The leader of the National League for Democracy
party (NLD) said about 150 NLD members of
parliament elected in the 1990 general election
remained under detention by the military.
She also estimated that about 300-400 party
members were being detained by the authorities.
"The human rights situation in Myanmar has
deteriorated very badly indeed. It has come to the
point where the activities of the regime are
tantamount to criminal activities."
The ruling State Peace and Development Council
(SPDC) stepped up action against the party late last
year after Suu Kyi demanded that the government
convene a People's Parliament of MPs elected in
the 1990 polls.
The NLD swept that election but the military refused
to acknowledge the result.
The People's Parliament proposal infuriated the
military which told the NLD that there could not be
dialogue between the two sides unless the demand
was withdrawn.
The SPDC says most NLD detainees are being held
in government guesthouses to prevent them from
fulfilling their party's call for the assembly of
parliament. They will be released if they rejected the
proposal, it says.
"The repression is on a very large scale but the
world has not grasped the extent of the repression
because it has been drawn out over a number of
months," Suu Kyi said.
"If what the military has done in the last eight to nine
months had been done in a few weeks then the
world would have sat up and taken notice," she
added.
Suu Kyi, the 1991 Nobel Peace prize winner, said
the world did not hear about the atrocities in her
country because the foreign press had not been
allowed to visit her or the country to investigate and
report it.
"We cannot spread news of our activities very
widely...foreign journalists are not allowed to come
and see what is going on," she added.
Suu Kyi said the party had filed law suits in courts
against the home ministry and the military
intelligence division complaining about their
repression. "But the authorities have taken no
action whatsoever," she said.
Close aides to Suu Kyi said she was very upset
about the condition of her gravely ill British husband
but has declined to talk about him publicly.
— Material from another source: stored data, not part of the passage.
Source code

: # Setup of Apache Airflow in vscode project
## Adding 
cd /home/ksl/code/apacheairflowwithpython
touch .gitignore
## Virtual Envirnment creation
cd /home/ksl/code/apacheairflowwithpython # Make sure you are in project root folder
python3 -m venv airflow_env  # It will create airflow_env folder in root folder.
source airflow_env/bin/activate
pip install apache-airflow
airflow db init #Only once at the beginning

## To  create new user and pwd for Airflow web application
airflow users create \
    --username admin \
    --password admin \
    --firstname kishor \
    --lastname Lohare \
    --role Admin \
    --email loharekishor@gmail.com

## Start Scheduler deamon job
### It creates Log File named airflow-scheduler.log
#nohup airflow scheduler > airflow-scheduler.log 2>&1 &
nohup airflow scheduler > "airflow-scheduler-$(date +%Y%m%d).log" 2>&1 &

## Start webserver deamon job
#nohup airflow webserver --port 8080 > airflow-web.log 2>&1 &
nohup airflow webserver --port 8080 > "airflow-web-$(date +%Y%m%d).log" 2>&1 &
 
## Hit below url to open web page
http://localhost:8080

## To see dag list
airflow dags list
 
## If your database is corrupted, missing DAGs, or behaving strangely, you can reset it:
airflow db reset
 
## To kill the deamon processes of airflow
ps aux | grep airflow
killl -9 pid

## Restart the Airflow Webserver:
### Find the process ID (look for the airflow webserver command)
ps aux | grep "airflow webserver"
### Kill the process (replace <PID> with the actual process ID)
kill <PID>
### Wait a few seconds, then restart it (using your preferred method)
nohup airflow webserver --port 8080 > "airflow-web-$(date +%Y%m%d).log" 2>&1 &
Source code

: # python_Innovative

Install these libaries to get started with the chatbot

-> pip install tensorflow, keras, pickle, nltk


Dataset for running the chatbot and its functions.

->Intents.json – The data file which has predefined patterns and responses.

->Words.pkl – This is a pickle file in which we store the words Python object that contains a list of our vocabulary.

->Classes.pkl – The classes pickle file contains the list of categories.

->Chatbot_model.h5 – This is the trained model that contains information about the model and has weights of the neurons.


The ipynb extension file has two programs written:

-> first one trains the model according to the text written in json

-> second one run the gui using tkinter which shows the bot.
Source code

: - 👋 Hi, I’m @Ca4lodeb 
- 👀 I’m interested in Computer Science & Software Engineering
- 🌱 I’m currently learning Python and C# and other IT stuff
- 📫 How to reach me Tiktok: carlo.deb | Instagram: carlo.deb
Suu Kyi has vowed to stay put in Yangon, fearing
that if she goes to Britain to see her
cancer-stricken husband, Michael Aris, she might
not be allowed to return to Myanmar, they told
Reuters.
Family sources say Aris, 52, an Oxford academic
who has been denied a Myanmar visa for the past
three years, is dying from prostate cancer that has
spread to his spine and lungs.
Aris has requested a visa to travel to Yangon, but
Myanmar's military government has said Suu Kyi,
who is in good health, should visit her terminally ill
husband instead.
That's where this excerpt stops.